Top of EXTRACTED MATERIAL
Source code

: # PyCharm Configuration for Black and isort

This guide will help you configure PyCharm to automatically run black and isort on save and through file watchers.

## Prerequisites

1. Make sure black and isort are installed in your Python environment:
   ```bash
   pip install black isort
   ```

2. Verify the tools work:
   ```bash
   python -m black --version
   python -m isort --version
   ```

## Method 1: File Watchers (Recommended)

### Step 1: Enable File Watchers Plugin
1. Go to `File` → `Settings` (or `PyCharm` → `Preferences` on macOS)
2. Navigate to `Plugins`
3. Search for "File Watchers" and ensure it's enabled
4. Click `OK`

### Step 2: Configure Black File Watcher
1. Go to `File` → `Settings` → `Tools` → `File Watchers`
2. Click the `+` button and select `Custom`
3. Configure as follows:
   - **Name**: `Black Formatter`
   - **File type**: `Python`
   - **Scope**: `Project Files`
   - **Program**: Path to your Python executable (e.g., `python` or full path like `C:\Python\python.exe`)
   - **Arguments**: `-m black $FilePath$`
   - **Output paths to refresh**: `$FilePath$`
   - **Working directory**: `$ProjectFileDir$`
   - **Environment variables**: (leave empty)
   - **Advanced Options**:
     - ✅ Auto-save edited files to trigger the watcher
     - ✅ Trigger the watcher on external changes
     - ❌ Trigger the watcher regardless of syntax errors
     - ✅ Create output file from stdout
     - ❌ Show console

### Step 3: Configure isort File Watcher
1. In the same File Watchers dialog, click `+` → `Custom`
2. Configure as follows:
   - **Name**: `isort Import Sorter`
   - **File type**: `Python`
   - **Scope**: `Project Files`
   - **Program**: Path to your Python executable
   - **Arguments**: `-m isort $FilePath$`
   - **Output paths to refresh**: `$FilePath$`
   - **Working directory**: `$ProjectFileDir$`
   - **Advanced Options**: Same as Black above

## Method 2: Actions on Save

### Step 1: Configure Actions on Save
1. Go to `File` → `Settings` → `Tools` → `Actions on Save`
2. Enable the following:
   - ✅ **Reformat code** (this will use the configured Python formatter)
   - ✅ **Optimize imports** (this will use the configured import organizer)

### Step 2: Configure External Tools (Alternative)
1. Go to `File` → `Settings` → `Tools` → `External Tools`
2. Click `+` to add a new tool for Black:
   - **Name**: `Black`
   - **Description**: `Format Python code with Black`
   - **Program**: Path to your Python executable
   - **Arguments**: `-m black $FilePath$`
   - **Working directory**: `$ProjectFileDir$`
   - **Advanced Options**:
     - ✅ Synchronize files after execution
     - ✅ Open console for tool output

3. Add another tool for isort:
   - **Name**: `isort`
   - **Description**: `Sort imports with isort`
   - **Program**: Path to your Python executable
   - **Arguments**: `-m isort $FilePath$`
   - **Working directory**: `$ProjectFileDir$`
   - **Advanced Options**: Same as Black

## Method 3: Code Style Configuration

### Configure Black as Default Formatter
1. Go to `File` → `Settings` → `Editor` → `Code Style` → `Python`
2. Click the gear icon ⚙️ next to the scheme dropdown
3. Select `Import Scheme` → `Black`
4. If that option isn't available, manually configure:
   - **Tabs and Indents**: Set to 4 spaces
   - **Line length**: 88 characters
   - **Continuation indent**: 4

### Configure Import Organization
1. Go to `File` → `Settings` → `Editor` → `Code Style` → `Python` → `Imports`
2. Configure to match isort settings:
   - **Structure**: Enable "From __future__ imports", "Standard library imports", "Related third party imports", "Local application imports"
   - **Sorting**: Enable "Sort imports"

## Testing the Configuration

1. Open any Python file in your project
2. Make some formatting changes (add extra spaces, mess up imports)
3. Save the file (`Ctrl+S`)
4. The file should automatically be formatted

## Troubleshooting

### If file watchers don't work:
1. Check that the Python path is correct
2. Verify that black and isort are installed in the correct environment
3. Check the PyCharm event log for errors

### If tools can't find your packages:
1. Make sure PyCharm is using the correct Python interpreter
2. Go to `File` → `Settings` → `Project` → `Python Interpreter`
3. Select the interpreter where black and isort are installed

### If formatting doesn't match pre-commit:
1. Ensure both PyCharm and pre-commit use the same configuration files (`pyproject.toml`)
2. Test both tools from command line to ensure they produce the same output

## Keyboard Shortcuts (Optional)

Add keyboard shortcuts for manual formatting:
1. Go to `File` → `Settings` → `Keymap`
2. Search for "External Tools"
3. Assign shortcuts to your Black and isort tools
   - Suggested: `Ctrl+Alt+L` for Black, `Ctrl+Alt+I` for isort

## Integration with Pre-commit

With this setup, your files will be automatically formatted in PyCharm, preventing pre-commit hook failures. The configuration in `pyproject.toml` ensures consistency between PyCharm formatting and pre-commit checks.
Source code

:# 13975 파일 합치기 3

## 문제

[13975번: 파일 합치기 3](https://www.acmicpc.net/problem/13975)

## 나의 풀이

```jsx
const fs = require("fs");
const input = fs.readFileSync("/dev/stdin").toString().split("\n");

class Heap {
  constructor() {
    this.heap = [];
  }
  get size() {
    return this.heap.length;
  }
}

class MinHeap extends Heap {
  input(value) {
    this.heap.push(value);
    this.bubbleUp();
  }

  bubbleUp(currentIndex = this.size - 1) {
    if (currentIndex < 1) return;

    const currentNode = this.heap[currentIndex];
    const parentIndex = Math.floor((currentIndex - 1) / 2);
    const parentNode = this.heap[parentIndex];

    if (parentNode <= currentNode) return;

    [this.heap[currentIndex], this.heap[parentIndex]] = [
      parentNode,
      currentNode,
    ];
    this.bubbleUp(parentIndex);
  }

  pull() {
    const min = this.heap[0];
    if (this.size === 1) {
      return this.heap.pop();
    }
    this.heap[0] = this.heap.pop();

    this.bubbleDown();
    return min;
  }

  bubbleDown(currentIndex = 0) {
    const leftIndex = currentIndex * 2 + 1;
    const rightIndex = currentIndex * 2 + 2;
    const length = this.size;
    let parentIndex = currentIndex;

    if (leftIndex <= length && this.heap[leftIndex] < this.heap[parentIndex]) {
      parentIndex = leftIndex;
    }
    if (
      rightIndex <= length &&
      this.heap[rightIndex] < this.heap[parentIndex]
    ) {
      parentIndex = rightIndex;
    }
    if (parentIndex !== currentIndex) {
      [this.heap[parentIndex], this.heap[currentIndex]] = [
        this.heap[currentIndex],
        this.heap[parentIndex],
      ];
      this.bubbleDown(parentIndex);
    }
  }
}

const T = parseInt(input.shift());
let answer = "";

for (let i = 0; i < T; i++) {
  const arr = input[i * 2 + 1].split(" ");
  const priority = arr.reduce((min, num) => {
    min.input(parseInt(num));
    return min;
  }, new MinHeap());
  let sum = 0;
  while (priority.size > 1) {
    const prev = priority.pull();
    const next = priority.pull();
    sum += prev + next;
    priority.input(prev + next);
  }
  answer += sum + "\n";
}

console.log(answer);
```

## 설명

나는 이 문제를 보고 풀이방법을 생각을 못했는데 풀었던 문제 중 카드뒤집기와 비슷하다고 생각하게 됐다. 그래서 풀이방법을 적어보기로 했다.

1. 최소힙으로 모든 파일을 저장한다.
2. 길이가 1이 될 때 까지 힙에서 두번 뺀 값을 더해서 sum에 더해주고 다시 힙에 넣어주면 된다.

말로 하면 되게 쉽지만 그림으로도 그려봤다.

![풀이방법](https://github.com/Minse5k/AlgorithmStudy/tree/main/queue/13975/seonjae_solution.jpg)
Bottom of EXTRACTED MATERIAL
Top of EXTRACTED MATERIAL
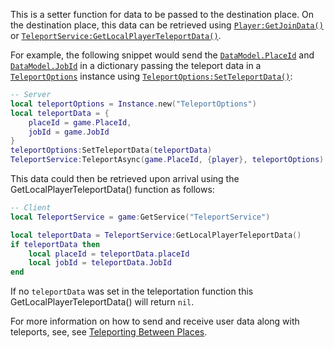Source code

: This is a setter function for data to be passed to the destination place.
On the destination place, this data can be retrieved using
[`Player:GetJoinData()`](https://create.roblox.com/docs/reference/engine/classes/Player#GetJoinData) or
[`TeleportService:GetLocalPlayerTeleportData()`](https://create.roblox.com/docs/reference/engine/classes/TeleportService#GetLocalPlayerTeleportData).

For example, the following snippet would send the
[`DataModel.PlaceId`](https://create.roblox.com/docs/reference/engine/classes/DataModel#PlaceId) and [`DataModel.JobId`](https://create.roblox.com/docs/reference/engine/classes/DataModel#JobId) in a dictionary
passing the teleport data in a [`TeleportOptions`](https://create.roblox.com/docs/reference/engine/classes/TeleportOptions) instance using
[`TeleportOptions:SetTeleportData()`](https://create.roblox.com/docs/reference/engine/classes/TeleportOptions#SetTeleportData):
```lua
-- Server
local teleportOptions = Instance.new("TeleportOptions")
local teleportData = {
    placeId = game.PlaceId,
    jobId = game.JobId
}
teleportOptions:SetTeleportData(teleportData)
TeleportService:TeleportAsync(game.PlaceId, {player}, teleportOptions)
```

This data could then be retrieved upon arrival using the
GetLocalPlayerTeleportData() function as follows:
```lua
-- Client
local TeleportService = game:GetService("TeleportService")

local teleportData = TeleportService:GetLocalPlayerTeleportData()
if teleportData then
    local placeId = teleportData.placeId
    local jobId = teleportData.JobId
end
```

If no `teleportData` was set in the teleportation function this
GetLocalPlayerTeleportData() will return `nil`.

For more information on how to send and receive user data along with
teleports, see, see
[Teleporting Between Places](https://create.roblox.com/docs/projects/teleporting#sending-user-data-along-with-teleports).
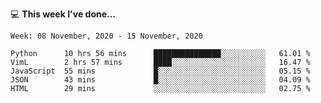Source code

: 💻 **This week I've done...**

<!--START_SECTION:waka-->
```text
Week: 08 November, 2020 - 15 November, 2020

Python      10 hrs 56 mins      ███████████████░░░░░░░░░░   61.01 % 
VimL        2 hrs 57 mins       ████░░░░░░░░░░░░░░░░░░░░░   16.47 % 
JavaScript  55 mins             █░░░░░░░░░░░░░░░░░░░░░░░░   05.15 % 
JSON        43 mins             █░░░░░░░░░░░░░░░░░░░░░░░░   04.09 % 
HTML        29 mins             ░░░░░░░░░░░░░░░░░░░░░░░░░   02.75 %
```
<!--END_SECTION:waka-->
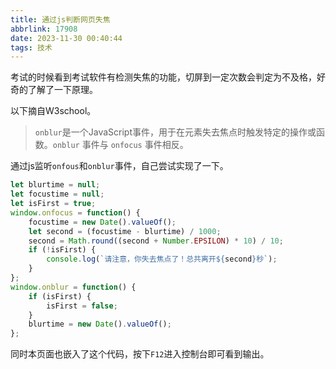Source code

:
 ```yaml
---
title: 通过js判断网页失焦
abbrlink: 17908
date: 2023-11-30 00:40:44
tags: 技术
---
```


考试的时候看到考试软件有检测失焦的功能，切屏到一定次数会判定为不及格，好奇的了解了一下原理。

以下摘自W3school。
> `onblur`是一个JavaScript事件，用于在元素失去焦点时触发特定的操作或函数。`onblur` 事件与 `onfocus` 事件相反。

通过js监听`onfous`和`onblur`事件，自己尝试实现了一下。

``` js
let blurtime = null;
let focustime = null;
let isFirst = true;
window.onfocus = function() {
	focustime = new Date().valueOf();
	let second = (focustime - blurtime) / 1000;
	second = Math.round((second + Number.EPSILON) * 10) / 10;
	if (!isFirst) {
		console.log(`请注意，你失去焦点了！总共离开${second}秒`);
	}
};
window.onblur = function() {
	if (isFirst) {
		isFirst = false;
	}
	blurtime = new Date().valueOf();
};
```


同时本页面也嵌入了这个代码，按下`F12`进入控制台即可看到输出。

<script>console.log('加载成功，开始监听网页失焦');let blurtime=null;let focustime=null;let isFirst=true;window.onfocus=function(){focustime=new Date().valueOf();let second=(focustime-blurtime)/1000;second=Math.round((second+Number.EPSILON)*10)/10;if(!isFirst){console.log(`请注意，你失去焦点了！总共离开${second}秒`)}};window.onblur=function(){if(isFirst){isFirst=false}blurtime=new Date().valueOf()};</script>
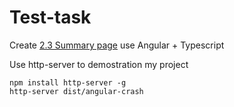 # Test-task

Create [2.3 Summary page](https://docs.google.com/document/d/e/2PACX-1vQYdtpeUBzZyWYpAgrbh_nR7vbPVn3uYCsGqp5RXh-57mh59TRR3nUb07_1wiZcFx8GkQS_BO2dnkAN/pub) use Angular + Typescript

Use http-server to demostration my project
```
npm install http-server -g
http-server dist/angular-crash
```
Bottom of EXTRACTED MATERIAL
INSTRUCTIONS TO FOLLOW | Search the records for the string "bubbleUp" and, wherever a line contains it, please copy that line.

ANSWER BOX |
    this.bubbleUp();
  bubbleUp(currentIndex = this.size - 1) {
    this.bubbleUp(parentIndex);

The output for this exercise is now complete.